Available data:
-- Opening Marker --
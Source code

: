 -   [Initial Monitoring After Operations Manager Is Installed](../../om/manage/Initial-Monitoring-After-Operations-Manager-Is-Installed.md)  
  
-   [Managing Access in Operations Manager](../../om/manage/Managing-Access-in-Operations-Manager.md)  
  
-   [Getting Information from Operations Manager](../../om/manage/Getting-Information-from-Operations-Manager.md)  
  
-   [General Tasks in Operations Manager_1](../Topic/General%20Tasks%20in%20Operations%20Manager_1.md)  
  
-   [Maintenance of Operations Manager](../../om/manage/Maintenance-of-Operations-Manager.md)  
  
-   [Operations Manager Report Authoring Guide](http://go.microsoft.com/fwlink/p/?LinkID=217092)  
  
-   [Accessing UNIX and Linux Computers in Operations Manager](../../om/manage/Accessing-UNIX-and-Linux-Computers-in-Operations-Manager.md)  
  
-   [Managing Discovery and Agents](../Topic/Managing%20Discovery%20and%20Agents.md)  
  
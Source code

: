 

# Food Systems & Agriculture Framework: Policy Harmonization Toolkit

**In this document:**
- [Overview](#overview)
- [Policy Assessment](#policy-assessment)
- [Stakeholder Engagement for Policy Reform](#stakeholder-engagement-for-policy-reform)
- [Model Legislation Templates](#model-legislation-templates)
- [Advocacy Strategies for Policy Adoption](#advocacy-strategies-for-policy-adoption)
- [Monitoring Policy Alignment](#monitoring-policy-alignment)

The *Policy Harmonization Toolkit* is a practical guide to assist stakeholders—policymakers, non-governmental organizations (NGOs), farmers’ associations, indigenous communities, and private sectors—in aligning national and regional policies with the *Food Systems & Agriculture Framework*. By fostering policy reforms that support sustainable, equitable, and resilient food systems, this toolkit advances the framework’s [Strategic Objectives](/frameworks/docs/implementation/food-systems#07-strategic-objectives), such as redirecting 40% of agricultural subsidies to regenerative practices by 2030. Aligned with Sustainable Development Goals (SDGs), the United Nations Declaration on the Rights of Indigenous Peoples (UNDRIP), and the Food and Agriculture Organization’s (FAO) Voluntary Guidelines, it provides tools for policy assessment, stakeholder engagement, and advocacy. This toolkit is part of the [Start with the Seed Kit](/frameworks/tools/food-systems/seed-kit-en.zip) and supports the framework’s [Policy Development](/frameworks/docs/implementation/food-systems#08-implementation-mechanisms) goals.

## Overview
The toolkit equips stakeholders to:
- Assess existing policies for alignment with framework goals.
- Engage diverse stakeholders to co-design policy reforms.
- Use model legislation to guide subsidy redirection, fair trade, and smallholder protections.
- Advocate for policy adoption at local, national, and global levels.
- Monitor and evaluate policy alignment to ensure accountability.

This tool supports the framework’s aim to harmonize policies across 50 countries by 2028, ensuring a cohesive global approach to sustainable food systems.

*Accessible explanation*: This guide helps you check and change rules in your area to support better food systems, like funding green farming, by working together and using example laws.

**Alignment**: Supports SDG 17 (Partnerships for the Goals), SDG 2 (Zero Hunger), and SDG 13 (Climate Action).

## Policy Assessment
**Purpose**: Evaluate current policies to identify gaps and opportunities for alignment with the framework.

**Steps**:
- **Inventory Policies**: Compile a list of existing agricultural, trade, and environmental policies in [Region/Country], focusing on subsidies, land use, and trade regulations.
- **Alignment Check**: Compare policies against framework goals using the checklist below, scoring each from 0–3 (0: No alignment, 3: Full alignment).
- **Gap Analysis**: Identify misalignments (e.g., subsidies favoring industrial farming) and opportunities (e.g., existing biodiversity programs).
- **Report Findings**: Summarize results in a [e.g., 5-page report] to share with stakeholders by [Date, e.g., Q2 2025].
-- Closing Marker --
What the task requires:
Taking the entries above, write out exactly the lines starting with the line containing "[Operations Manager Report" and going on through the line containing "- [Policy Assessment](#policy-assessment)", both included, and nothing else.

Expected answer:
-   [Operations Manager Report Authoring Guide](http://go.microsoft.com/fwlink/p/?LinkID=217092)  
  
-   [Accessing UNIX and Linux Computers in Operations Manager](../../om/manage/Accessing-UNIX-and-Linux-Computers-in-Operations-Manager.md)  
  
-   [Managing Discovery and Agents](../Topic/Managing%20Discovery%20and%20Agents.md)  
  
Source code

: 

# Food Systems & Agriculture Framework: Policy Harmonization Toolkit

**In this document:**
- [Overview](#overview)
- [Policy Assessment](#policy-assessment)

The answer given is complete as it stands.